[[ SUPPLIED INFORMATION open ]]

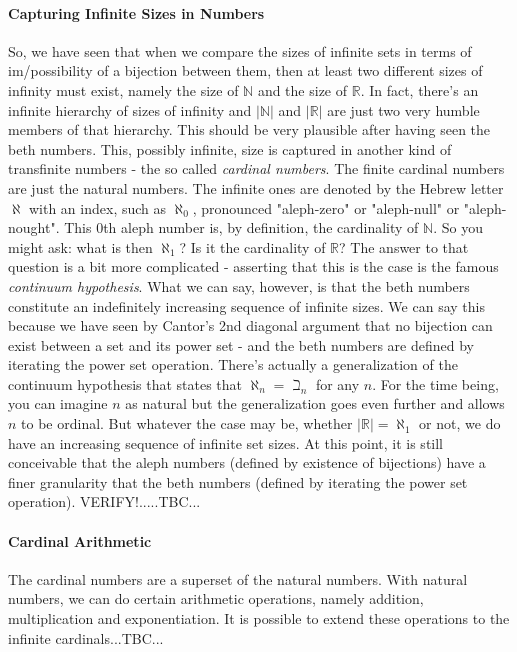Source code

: \paragraph{Capturing Infinite Sizes in Numbers} So, we have seen that when we compare the sizes of infinite sets in terms of im/possibility of a bijection between them, then at least two different sizes of infinity must exist, namely the size of $\mathbb{N}$ and the size of $\mathbb{R}$. In fact, there's an infinite hierarchy of sizes of infinity and $|\mathbb{N}|$ and $|\mathbb{R}|$ are just two very humble members of that hierarchy. This should be very plausible after having seen the beth numbers. This, possibly infinite, size is captured in another kind of transfinite numbers - the so called \emph{cardinal numbers}. The finite cardinal numbers are just the natural numbers. The infinite ones are denoted by the Hebrew letter $\aleph$ with an index, such as $\aleph_0$, pronounced "aleph-zero" or "aleph-null" or "aleph-nought". This $0$th aleph number is, by definition, the cardinality of $\mathbb{N}$. So you might ask: what is then $\aleph_1$? Is it the cardinality of $\mathbb{R}$? The answer to that question is a bit more complicated - asserting that this is the case is the famous \emph{continuum hypothesis}. What we can say, however, is that the beth numbers constitute an indefinitely increasing sequence of infinite sizes. We can say this because we have seen by Cantor's 2nd diagonal argument that no bijection can exist between a set and its power set - and the beth numbers are defined by iterating the power set operation. There's actually a generalization of the continuum hypothesis that states that $\aleph_n = \beth_n$ for any $n$. For the time being, you can imagine $n$ as natural but the generalization goes even further and allows $n$ to be ordinal. But whatever the case may be, whether $|\mathbb{R}| = \aleph_1$ or not, we do have an increasing sequence of infinite set sizes. At this point, it is still conceivable that the aleph numbers (defined by existence of bijections) have a finer granularity that the beth numbers (defined by iterating the power set operation). VERIFY!.....TBC...


\paragraph{Cardinal Arithmetic}
The cardinal numbers are a superset of the natural numbers. With natural numbers, we can do certain arithmetic operations, namely addition, multiplication and exponentiation. It is possible to extend these operations to the infinite cardinals...TBC...


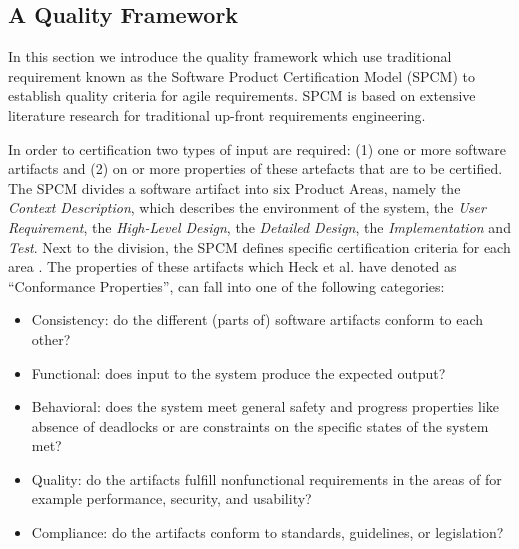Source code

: \subsection{A Quality Framework} \label{usq_2}
In this section we introduce the quality framework which use traditional requirement known as the Software Product Certification Model (SPCM)\cite{heck2010software} to establish quality criteria for agile requirements. SPCM is based on extensive literature research for traditional up-front requirements engineering. 

In order to certification two types of input are required: (1) one or more software artifacts and (2) on or more properties of these artefacts that are to be certified. The SPCM divides a software artifact into six Product Areas, namely the \emph{Context Description}, which describes the environment of the system, the \emph{User Requirement}, the \emph{High-Level Design}, the \emph{Detailed Design}, the \emph{Implementation} and \emph{Test}. Next to the division, the SPCM defines specific certification criteria for each area \cite{heck2010software}. The properties of these artifacts which Heck et al. have denoted as \enquote{Conformance Properties}, can fall into one of the following categories:

\begin{itemize}
\item Consistency: do the different (parts of) software artifacts conform to each other?
\item Functional: does input to the system produce the expected output?
\item Behavioral: does the system meet general safety and progress properties like absence of deadlocks or are constraints on the speciﬁc states of the system met?
\item Quality: do the artifacts fulﬁll nonfunctional requirements in the areas of for example performance, security, and usability?
\item	Compliance: do the artifacts conform to standards, guidelines, or legislation?

\end{itemize}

[[ SUPPLIED INFORMATION closed ]]

TASK PROMPT
An exact reprint of the records above is required, with all pictures left out.

ANSWER SECTION
Source code

: \paragraph{Capturing Infinite Sizes in Numbers} So, we have seen that when we compare the sizes of infinite sets in terms of im/possibility of a bijection between them, then at least two different sizes of infinity must exist, namely the size of $\mathbb{N}$ and the size of $\mathbb{R}$. In fact, there's an infinite hierarchy of sizes of infinity and $|\mathbb{N}|$ and $|\mathbb{R}|$ are just two very humble members of that hierarchy. This should be very plausible after having seen the beth numbers. This, possibly infinite, size is captured in another kind of transfinite numbers - the so called \emph{cardinal numbers}. The finite cardinal numbers are just the natural numbers. The infinite ones are denoted by the Hebrew letter $\aleph$ with an index, such as $\aleph_0$, pronounced "aleph-zero" or "aleph-null" or "aleph-nought". This $0$th aleph number is, by definition, the cardinality of $\mathbb{N}$. So you might ask: what is then $\aleph_1$? Is it the cardinality of $\mathbb{R}$? The answer to that question is a bit more complicated - asserting that this is the case is the famous \emph{continuum hypothesis}. What we can say, however, is that the beth numbers constitute an indefinitely increasing sequence of infinite sizes. We can say this because we have seen by Cantor's 2nd diagonal argument that no bijection can exist between a set and its power set - and the beth numbers are defined by iterating the power set operation. There's actually a generalization of the continuum hypothesis that states that $\aleph_n = \beth_n$ for any $n$. For the time being, you can imagine $n$ as natural but the generalization goes even further and allows $n$ to be ordinal. But whatever the case may be, whether $|\mathbb{R}| = \aleph_1$ or not, we do have an increasing sequence of infinite set sizes. At this point, it is still conceivable that the aleph numbers (defined by existence of bijections) have a finer granularity that the beth numbers (defined by iterating the power set operation). VERIFY!.....TBC...


\paragraph{Cardinal Arithmetic}
The cardinal numbers are a superset of the natural numbers. With natural numbers, we can do certain arithmetic operations, namely addition, multiplication and exponentiation. It is possible to extend these operations to the infinite cardinals...TBC...


Source code

: \subsection{A Quality Framework} \label{usq_2}
In this section we introduce the quality framework which use traditional requirement known as the Software Product Certification Model (SPCM)\cite{heck2010software} to establish quality criteria for agile requirements. SPCM is based on extensive literature research for traditional up-front requirements engineering. 

In order to certification two types of input are required: (1) one or more software artifacts and (2) on or more properties of these artefacts that are to be certified. The SPCM divides a software artifact into six Product Areas, namely the \emph{Context Description}, which describes the environment of the system, the \emph{User Requirement}, the \emph{High-Level Design}, the \emph{Detailed Design}, the \emph{Implementation} and \emph{Test}. Next to the division, the SPCM defines specific certification criteria for each area \cite{heck2010software}. The properties of these artifacts which Heck et al. have denoted as \enquote{Conformance Properties}, can fall into one of the following categories:

\begin{itemize}
\item Consistency: do the different (parts of) software artifacts conform to each other?
\item Functional: does input to the system produce the expected output?
\item Behavioral: does the system meet general safety and progress properties like absence of deadlocks or are constraints on the speciﬁc states of the system met?
\item Quality: do the artifacts fulﬁll nonfunctional requirements in the areas of for example performance, security, and usability?
\item	Compliance: do the artifacts conform to standards, guidelines, or legislation?

\end{itemize}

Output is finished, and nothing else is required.